For years, I drove past the Cheezies Pizza at 3804 W. Maple. The giant “$4.99 pizza” sign spray-painted in the window told me all I needed to know about this place. I envisioned the worst possible convenience store pizza: freezer-burn-flavored crust, gloppy cheese and dried-up pepperoni.
But when the second location of the to-go pizza chain opened downtown in January, a co-worker responded with excited approval. Cheezies Pizza is surprisingly good for the price, he said. The Maple location I had written off had become his go-to spot for inexpensive movie-night pizza.
That same night, I picked up two of Cheezies $4.99 large pizzas – one cheese and one pepperoni. And my co-worker was right. Cheezies’ super-cheap pizza was not what I feared and in fact had flavorful, bready crust, delicious sauce and lots of cheese. A recent tour through the rest of the inexpensive menu yielded similar results. Cheezies isn’t going to win any culinary awards, for sure, but its menu offerings are more than decent, especially for the price.
The franchisee of both Cheezies is Mike Ryno, who also owns Wichita’s Tracy’s Automotive stores.
I also was pleasantly surprised by the Italian sub sandwich, served on a nice crusty bread and stuffed with pepperoni and chunks of Italian sausage that were held together with melted Mozzarella cheese and “Alpine dressing,” which seems to be a tangy, creamy Italian dressing. The sandwich, served with a bag of chips and a pickle spear, wasn’t huge, but it would satisfy an average appetite and was worth $5.99. Among the other sandwich options are a club, a ham and cheese, a veggie sub and a chicken sub.
The $8.99 specialty pizza menu includes deluxe, multimeat, veggie, Canadian bacon and pineapple, taco style and double pepperoni. There’s also chicken bacon ranch, which is what we tried but did not love. It was topped with chicken chunks, bacon, onions and green peppers, but it had a bit of an off-putting processed garlic aroma, and the flavor matched. Next time, we’ll stick with the less complicated basics.
The menu lists only one Stromboli variety, and it’s also $8.99. It was giant and pretty, featuring dough stuffed with cheese, Canadian bacon, bacon, green peppers, onions and ranch dressing. It was a lot of food, and the dough had a nice flavor. The long, rectangular Stromboli was sliced down the center lengthwise and then several times crosswise to create many sharable pieces.
We also opted for an order of Apline sticks, which were $2.99 for a small round of dough topped with the creamy Italian Alpine dressing plus lots of Mozzarella and Parmesan cheese, then baked, sliced into sticks and served with a side of marinara.
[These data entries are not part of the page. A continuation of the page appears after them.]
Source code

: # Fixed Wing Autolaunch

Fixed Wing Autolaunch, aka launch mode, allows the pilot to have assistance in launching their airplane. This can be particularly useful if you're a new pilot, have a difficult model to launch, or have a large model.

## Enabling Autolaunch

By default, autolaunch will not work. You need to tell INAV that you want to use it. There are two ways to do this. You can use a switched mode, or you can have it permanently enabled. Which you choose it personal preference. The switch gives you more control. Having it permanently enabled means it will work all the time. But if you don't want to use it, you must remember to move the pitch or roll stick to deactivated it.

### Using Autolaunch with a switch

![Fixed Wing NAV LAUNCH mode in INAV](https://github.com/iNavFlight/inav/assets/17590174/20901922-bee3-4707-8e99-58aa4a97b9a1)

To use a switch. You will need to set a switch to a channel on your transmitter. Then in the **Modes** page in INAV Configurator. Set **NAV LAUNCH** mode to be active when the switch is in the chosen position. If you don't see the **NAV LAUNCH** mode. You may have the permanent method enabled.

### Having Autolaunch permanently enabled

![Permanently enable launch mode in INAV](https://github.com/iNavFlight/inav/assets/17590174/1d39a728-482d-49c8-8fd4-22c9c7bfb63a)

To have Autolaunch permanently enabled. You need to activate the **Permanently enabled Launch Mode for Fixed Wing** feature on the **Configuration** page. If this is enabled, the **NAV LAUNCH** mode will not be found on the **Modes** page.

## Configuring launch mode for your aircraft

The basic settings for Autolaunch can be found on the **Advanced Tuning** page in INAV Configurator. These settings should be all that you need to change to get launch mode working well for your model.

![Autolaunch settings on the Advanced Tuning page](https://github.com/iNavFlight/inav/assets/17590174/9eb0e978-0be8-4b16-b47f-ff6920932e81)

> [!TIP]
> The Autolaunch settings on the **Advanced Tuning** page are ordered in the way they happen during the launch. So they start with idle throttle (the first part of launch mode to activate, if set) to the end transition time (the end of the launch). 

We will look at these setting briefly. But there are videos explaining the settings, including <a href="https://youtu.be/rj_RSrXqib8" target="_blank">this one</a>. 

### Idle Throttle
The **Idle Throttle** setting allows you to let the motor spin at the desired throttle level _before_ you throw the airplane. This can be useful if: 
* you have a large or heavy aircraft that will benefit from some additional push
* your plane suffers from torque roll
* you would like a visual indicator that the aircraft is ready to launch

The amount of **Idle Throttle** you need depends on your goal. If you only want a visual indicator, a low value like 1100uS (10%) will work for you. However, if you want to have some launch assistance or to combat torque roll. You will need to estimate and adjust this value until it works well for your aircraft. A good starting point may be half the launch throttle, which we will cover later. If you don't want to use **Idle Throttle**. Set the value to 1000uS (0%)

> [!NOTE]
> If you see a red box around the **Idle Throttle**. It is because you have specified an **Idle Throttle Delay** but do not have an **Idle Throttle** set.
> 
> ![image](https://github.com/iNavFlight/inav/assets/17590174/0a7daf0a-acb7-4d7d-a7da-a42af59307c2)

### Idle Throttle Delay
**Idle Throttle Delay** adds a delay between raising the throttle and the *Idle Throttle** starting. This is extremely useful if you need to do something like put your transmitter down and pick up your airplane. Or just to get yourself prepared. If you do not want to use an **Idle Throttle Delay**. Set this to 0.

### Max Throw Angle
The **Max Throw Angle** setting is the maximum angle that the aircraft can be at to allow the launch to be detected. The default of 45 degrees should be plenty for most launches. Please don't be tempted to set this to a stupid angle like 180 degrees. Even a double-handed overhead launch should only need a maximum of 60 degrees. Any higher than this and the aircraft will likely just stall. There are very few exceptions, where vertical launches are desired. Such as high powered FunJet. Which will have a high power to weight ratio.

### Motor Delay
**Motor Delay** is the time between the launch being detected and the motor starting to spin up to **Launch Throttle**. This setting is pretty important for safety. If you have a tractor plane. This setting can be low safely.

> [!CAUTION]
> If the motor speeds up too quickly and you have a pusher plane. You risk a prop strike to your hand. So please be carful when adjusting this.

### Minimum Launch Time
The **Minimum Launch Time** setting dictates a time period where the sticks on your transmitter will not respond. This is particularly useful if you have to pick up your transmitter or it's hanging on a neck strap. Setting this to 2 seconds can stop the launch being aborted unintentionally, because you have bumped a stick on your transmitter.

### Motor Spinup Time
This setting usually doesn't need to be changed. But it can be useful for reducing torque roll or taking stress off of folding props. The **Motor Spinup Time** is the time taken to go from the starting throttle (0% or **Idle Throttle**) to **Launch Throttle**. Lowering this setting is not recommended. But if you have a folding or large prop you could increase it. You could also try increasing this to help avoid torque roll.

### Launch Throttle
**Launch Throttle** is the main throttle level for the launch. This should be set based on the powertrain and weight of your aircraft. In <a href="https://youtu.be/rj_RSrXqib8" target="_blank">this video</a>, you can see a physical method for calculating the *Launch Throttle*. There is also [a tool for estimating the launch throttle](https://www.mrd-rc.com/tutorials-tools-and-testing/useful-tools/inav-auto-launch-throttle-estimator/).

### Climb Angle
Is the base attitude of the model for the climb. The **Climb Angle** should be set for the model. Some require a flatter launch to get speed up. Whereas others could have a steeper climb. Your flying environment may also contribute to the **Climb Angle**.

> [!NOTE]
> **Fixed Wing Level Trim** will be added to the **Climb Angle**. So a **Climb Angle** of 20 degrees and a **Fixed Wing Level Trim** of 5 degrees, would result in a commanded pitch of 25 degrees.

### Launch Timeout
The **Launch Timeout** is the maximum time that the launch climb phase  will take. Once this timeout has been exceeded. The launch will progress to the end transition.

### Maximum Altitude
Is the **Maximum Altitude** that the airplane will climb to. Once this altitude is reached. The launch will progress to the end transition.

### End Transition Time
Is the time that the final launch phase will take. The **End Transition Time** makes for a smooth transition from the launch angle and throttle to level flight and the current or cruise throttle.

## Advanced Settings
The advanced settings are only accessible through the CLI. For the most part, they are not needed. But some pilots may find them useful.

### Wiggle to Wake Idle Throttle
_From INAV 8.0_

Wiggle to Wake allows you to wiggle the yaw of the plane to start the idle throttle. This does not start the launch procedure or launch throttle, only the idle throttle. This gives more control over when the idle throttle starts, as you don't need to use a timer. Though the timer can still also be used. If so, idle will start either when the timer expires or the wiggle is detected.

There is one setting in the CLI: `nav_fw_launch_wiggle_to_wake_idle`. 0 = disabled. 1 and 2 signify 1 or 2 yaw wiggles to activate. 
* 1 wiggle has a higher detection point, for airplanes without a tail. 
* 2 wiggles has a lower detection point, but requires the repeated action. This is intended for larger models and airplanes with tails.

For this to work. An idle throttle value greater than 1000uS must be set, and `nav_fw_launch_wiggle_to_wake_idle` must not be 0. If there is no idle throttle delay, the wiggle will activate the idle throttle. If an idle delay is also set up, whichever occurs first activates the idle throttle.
They were delicious, decadent and gone quickly. Customers also can get cheesy breadsticks topped with garlic butter or sliced jalapenos.
For dessert, we ordered a “cookie wedge,” which is one-quarter of the restaurant’s pizza-sized cookie but costs $2.75 instead of $9.99. It was wrapped in plastic wrap, and, as the cashier said with a proud smile, “still warm.” It was so warm that it was still dough and stayed that way for some time. We waited until it cooled completely to unwrap it. By then, it had hardened enough that it could be sliced. The cookie was rich and greasy and tasted of pre-packaged cookie dough, but that’s just how the kids in my house like it.